In its basic form, bribery in the public sector is punishable with a custodial sentence of up to five years or a monetary fine (Sections 331 and 333 of the Criminal Code). In cases of qualified offences of granting and accepting bribes, the punishment for the public official (Section 332), as well as the ‘donor’ (Section 334), is imprisonment for three months to five years. In ‘especially serious cases’, as defined in Section 335, penalties range from one year up to 10 years’ imprisonment.
Bribery in the political sphere provides for a maximum of five years of imprisonment or a fine (Section 108e).
Companies or organisations
What penalties are available to the courts for violations of corruption laws by companies or organisations?

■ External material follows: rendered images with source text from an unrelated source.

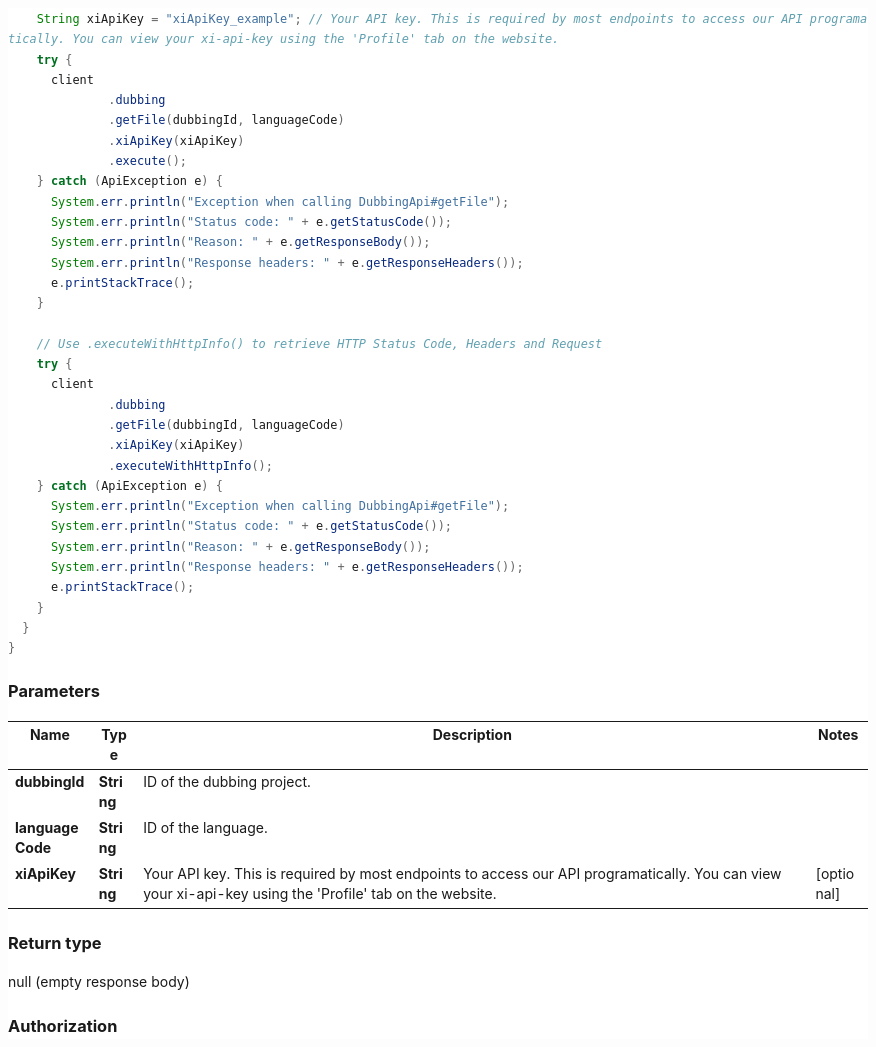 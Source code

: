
 ```java
    String xiApiKey = "xiApiKey_example"; // Your API key. This is required by most endpoints to access our API programatically. You can view your xi-api-key using the 'Profile' tab on the website.
    try {
      client
              .dubbing
              .getFile(dubbingId, languageCode)
              .xiApiKey(xiApiKey)
              .execute();
    } catch (ApiException e) {
      System.err.println("Exception when calling DubbingApi#getFile");
      System.err.println("Status code: " + e.getStatusCode());
      System.err.println("Reason: " + e.getResponseBody());
      System.err.println("Response headers: " + e.getResponseHeaders());
      e.printStackTrace();
    }

    // Use .executeWithHttpInfo() to retrieve HTTP Status Code, Headers and Request
    try {
      client
              .dubbing
              .getFile(dubbingId, languageCode)
              .xiApiKey(xiApiKey)
              .executeWithHttpInfo();
    } catch (ApiException e) {
      System.err.println("Exception when calling DubbingApi#getFile");
      System.err.println("Status code: " + e.getStatusCode());
      System.err.println("Reason: " + e.getResponseBody());
      System.err.println("Response headers: " + e.getResponseHeaders());
      e.printStackTrace();
    }
  }
}

```

### Parameters

| Name | Type | Description  | Notes |
|------------- | ------------- | ------------- | -------------|
| **dubbingId** | **String**| ID of the dubbing project. | |
| **languageCode** | **String**| ID of the language. | |
| **xiApiKey** | **String**| Your API key. This is required by most endpoints to access our API programatically. You can view your xi-api-key using the &#39;Profile&#39; tab on the website. | [optional] |

### Return type

null (empty response body)

### Authorization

Under current German law only individuals are subject to criminal liability.
However, Section 30 of the German Administrative Offences Act allows legal entities to be punished for bribery offences of their representatives or any other executive employees with fines up to €10 million. If the profit generated by the offence is higher, the fine may be as high as that profit. Thus, fines have, in some cases, exceeded €100 million. The same goes if the management of the company has intentionally or negligently not fulfilled supervisory measures that are necessary to prevent bribery by employees or agents of that company.
Alternatively to a fine, Sections 73 and 73b of the Criminal Code allow the confiscation of the economic advantage the company gained through the respective bribe.
Additionally, Section 123 obliges public entities to ban companies from procurement procedures if one of their executive employees has been sentenced for bribery.